Mahallati, who comes from a distinguished clerical family and whose brother teaches at Princeton University in New Jersey, apparently had come under criticism for not doing enough at the United Nations about the Rushdie affair. He was also a leading pragmatist on foreign policy.
Mahallati cited health reasons for his decision. But State Department sources contend that the two U.S.-educated men were “sacrificial lambs.”
Khomeini’s speech last week condemned “those who believe that extremist slogans or war will cause the East and the West to be pessimistic about us and that ultimately all this will lead to the isolation of the country. Those who believe that if we act in a pragmatic way, they will reciprocate humanely and will mutually respect nations, Islam and Muslims” should have learned otherwise from the Rushdie affair, he said.
The Iranian leader demanded an apology from Western nations for publication of “The Satanic Verses,” which many Muslims have denounced as blasphemous. Instead, after his call for the faithful to kill Rushdie, Britain broke relations and the European Community recalled its ambassadors and criticized Iran.
The surprise announcement of Montazeri’s resignation reopens the question of succession. Montazeri was selected in 1985 after a three-year debate by a nationally elected Council of Experts.

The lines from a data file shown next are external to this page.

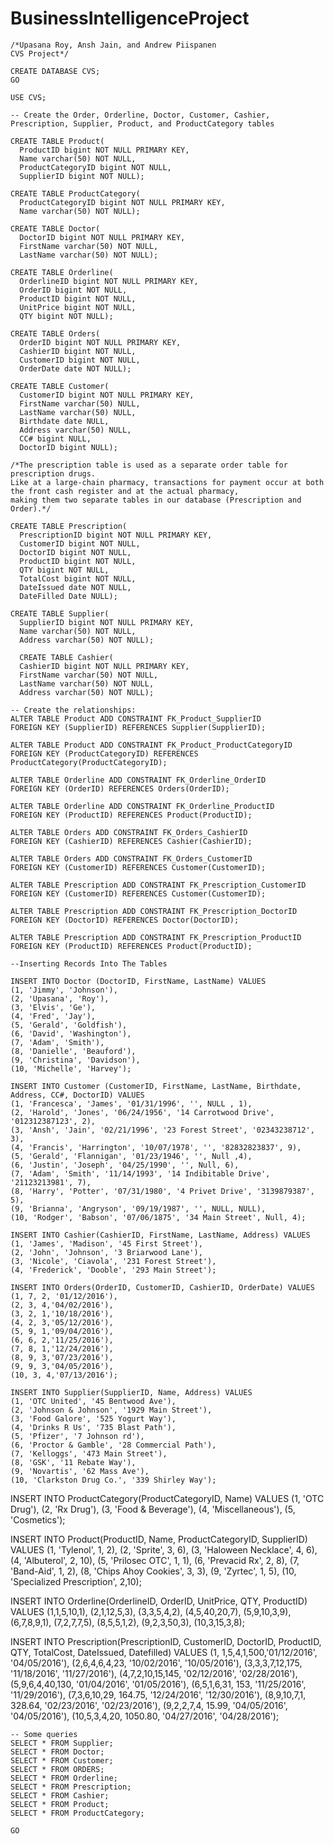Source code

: # BusinessIntelligenceProject

	/*Upasana Roy, Ansh Jain, and Andrew Piispanen
	CVS Project*/

	CREATE DATABASE CVS;
	GO

	USE CVS;

	-- Create the Order, Orderline, Doctor, Customer, Cashier, Prescription, Supplier, Product, and ProductCategory tables

	CREATE TABLE Product(
	  ProductID bigint NOT NULL PRIMARY KEY,
	  Name varchar(50) NOT NULL,
	  ProductCategoryID bigint NOT NULL, 
	  SupplierID bigint NOT NULL);

	CREATE TABLE ProductCategory(
	  ProductCategoryID bigint NOT NULL PRIMARY KEY,
	  Name varchar(50) NOT NULL);

	CREATE TABLE Doctor(
	  DoctorID bigint NOT NULL PRIMARY KEY,
	  FirstName varchar(50) NOT NULL,
	  LastName varchar(50) NOT NULL);

	CREATE TABLE Orderline(
	  OrderlineID bigint NOT NULL PRIMARY KEY,
	  OrderID bigint NOT NULL,
	  ProductID bigint NOT NULL,
	  UnitPrice bigint NOT NULL,
	  QTY bigint NOT NULL);

	CREATE TABLE Orders(
	  OrderID bigint NOT NULL PRIMARY KEY,
	  CashierID bigint NOT NULL,
	  CustomerID bigint NOT NULL,
	  OrderDate date NOT NULL);
  
	CREATE TABLE Customer(
	  CustomerID bigint NOT NULL PRIMARY KEY,
	  FirstName varchar(50) NULL,
	  LastName varchar(50) NULL,
	  Birthdate date NULL,
	  Address varchar(50) NULL,
	  CC# bigint NULL,
	  DoctorID bigint NULL);

	/*The prescription table is used as a separate order table for prescription drugs. 
	Like at a large-chain pharmacy, transactions for payment occur at both the front cash register and at the actual pharmacy,
	making them two separate tables in our database (Prescription and Order).*/

	CREATE TABLE Prescription(
	  PrescriptionID bigint NOT NULL PRIMARY KEY,
	  CustomerID bigint NOT NULL,
	  DoctorID bigint NOT NULL,
	  ProductID bigint NOT NULL,
	  QTY bigint NOT NULL,
	  TotalCost bigint NOT NULL,
	  DateIssued date NOT NULL,
	  DateFilled Date NULL);

	CREATE TABLE Supplier(
	  SupplierID bigint NOT NULL PRIMARY KEY,
	  Name varchar(50) NOT NULL,
	  Address varchar(50) NOT NULL); 

	  CREATE TABLE Cashier(
	  CashierID bigint NOT NULL PRIMARY KEY,
	  FirstName varchar(50) NOT NULL,
	  LastName varchar(50) NOT NULL,
	  Address varchar(50) NOT NULL); 

	-- Create the relationships: 
	ALTER TABLE Product ADD CONSTRAINT FK_Product_SupplierID 
	FOREIGN KEY (SupplierID) REFERENCES Supplier(SupplierID);

	ALTER TABLE Product ADD CONSTRAINT FK_Product_ProductCategoryID 
	FOREIGN KEY (ProductCategoryID) REFERENCES ProductCategory(ProductCategoryID);

	ALTER TABLE Orderline ADD CONSTRAINT FK_Orderline_OrderID
	FOREIGN KEY (OrderID) REFERENCES Orders(OrderID);

	ALTER TABLE Orderline ADD CONSTRAINT FK_Orderline_ProductID
	FOREIGN KEY (ProductID) REFERENCES Product(ProductID);

	ALTER TABLE Orders ADD CONSTRAINT FK_Orders_CashierID 
	FOREIGN KEY (CashierID) REFERENCES Cashier(CashierID);

	ALTER TABLE Orders ADD CONSTRAINT FK_Orders_CustomerID
	FOREIGN KEY (CustomerID) REFERENCES Customer(CustomerID);

	ALTER TABLE Prescription ADD CONSTRAINT FK_Prescription_CustomerID
	FOREIGN KEY (CustomerID) REFERENCES Customer(CustomerID);

	ALTER TABLE Prescription ADD CONSTRAINT FK_Prescription_DoctorID
	FOREIGN KEY (DoctorID) REFERENCES Doctor(DoctorID);

	ALTER TABLE Prescription ADD CONSTRAINT FK_Prescription_ProductID
	FOREIGN KEY (ProductID) REFERENCES Product(ProductID);

	--Inserting Records Into The Tables

	INSERT INTO Doctor (DoctorID, FirstName, LastName) VALUES 
	(1, 'Jimmy', 'Johnson'),
	(2, 'Upasana', 'Roy'),
	(3, 'Elvis', 'Ge'),
	(4, 'Fred', 'Jay'),
	(5, 'Gerald', 'Goldfish'),
	(6, 'David', 'Washington'),
	(7, 'Adam', 'Smith'),
	(8, 'Danielle', 'Beauford'),
	(9, 'Christina', 'Davidson'),
	(10, 'Michelle', 'Harvey');

	INSERT INTO Customer (CustomerID, FirstName, LastName, Birthdate, Address, CC#, DoctorID) VALUES 
	(1, 'Francesca', 'James', '01/31/1996', '', NULL , 1),
	(2, 'Harold', 'Jones', '06/24/1956', '14 Carrotwood Drive', '012312387123', 2),
	(3, 'Ansh', 'Jain', '02/21/1996', '23 Forest Street', '02343238712', 3),
	(4, 'Francis', 'Harrington', '10/07/1978', '', '82832823837', 9),
	(5, 'Gerald', 'Flannigan', '01/23/1946', '', Null ,4),
	(6, 'Justin', 'Joseph', '04/25/1990', '', Null, 6),
	(7, 'Adam', 'Smith', '11/14/1993', '14 Indibitable Drive', '21123213981', 7),
	(8, 'Harry', 'Potter', '07/31/1980', '4 Privet Drive', '3139879387', 5),
	(9, 'Brianna', 'Angryson', '09/19/1987', '', NULL, NULL),
	(10, 'Rodger', 'Babson', '07/06/1875', '34 Main Street', Null, 4);

	INSERT INTO Cashier(CashierID, FirstName, LastName, Address) VALUES
	(1, 'James', 'Madison', '45 First Street'),
	(2, 'John', 'Johnson', '3 Briarwood Lane'),
	(3, 'Nicole', 'Ciavola', '231 Forest Street'),
	(4, 'Frederick', 'Dooble', '293 Main Street');

	INSERT INTO Orders(OrderID, CustomerID, CashierID, OrderDate) VALUES 
	(1, 7, 2, '01/12/2016'),
	(2, 3, 4,'04/02/2016'),
	(3, 2, 1,'10/18/2016'),
	(4, 2, 3,'05/12/2016'),
	(5, 9, 1,'09/04/2016'),
	(6, 6, 2,'11/25/2016'),
	(7, 8, 1,'12/24/2016'),
	(8, 9, 3,'07/23/2016'),
	(9, 9, 3,'04/05/2016'),
	(10, 3, 4,'07/13/2016');

	INSERT INTO Supplier(SupplierID, Name, Address) VALUES
	(1, 'OTC United', '45 Bentwood Ave'),
	(2, 'Johnson & Johnson', '1929 Main Street'),
	(3, 'Food Galore', '525 Yogurt Way'),
	(4, 'Drinks R Us', '735 Blast Path'),
	(5, 'Pfizer', '7 Johnson rd'),
	(6, 'Proctor & Gamble', '28 Commercial Path'),
	(7, 'Kelloggs', '473 Main Street'),
	(8, 'GSK', '11 Rebate Way'),
	(9, 'Novartis', '62 Mass Ave'),
	(10, 'Clarkston Drug Co.', '339 Shirley Way');

INSERT INTO ProductCategory(ProductCategoryID, Name) VALUES 
	(1, 'OTC Drug'),
	(2, 'Rx Drug'),
	(3, 'Food & Beverage'),
	(4, 'Miscellaneous'),
	(5, 'Cosmetics');

INSERT INTO Product(ProductID, Name, ProductCategoryID, SupplierID) VALUES 
	(1, 'Tylenol', 1, 2),
	(2, 'Sprite', 3, 6), 
	(3, 'Haloween Necklace', 4, 6), 
	(4, 'Albuterol', 2, 10),
	(5, 'Prilosec OTC', 1,  1),
	(6, 'Prevacid Rx', 2, 8),
	(7, 'Band-Aid', 1, 2),
	(8, 'Chips Ahoy Cookies', 3, 3),
	(9, 'Zyrtec', 1, 5),
	(10, 'Specialized Prescription', 2,10);
	
INSERT INTO Orderline(OrderlineID, OrderID, UnitPrice, QTY, ProductID) VALUES 
	(1,1,5,10,1),
	(2,1,12,5,3),
	(3,3,5,4,2),
	(4,5,40,20,7),
	(5,9,10,3,9),
	(6,7,8,9,1),
	(7,2,7,7,5),
	(8,5,5,1,2),
	(9,2,3,50,3),
	(10,3,15,3,8);

INSERT INTO Prescription(PrescriptionID, CustomerID, DoctorID, ProductID, QTY, TotalCost, DateIssued, Datefilled) VALUES
	(1, 1,5,4,1,500,'01/12/2016', '04/05/2016'),
	(2,6,4,6,4,23, '10/02/2016', '10/05/2016'),
	(3,3,3,7,12,175, '11/18/2016', '11/27/2016'),
	(4,7,2,10,15,145, '02/12/2016', '02/28/2016'),
	(5,9,6,4,40,130, '01/04/2016', '01/05/2016'),
	(6,5,1,6,31, 153, '11/25/2016', '11/29/2016'),
	(7,3,6,10,29, 164.75, '12/24/2016', '12/30/2016'),
	(8,9,10,7,1, 328.64, '02/23/2016', '02/23/2016'),
	(9,2,2,7,4, 15.99, '04/05/2016', '04/05/2016'),
	(10,5,3,4,20, 1050.80, '04/27/2016', '04/28/2016');

	-- Some queries
	SELECT * FROM Supplier;
	SELECT * FROM Doctor;
	SELECT * FROM Customer;
	SELECT * FROM ORDERS;
	SELECT * FROM Orderline;
	SELECT * FROM Prescription;
	SELECT * FROM Cashier;
	SELECT * FROM Product;
	SELECT * FROM ProductCategory;
	
	GO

The succession issue led to such infighting and insecurity, tied in part to ever-persistent reports of Khomeini’s frail health in the early 1980s, that the leadership decided not to wait until his death to appoint a successor.
Finding a replacement will not be easy, Iran specialists say.
“Montazeri was, in fact, the only grand ayatollah with revolutionary credentials who was totally submissive to Khomeini,” Farhang said. “There is no other single person who meets the job requirements.”
To assume Khomeini’s job as Iran’s “supreme jurisprudent,” a candidate must be a grand ayatollah--the most senior rank among Shiite Muslims--of which there are now fewer than half a dozen in Iran. Except for Montazeri, Khomeini’s peers have either kept their distance from the revolution or openly opposed it.
BETWEEN THE LINES From Ayatollah Montazeri’s letter of resignation to Ayatollah Khomeini:
“I myself was seriously opposed to (designation as your successor) . . . and now I openly declare my lack of readiness, and ask you to . . . allow me just like before, to remain a small teacher in the Islamic schools under your guidance. And if there have been mistakes, which are the nature of mankind, God willing, they will be rectified by your guidance.”
From Khomeini’s reply:
“Having accepted your resignation, I sincerely thank you for declaring your lack of readiness for the position of deputy leadership. . . . In order that former mistakes are not repeated, I advise you to cleanse your household from unsuitable individuals, and seriously prevent the comings and goings of the opponents of the system.”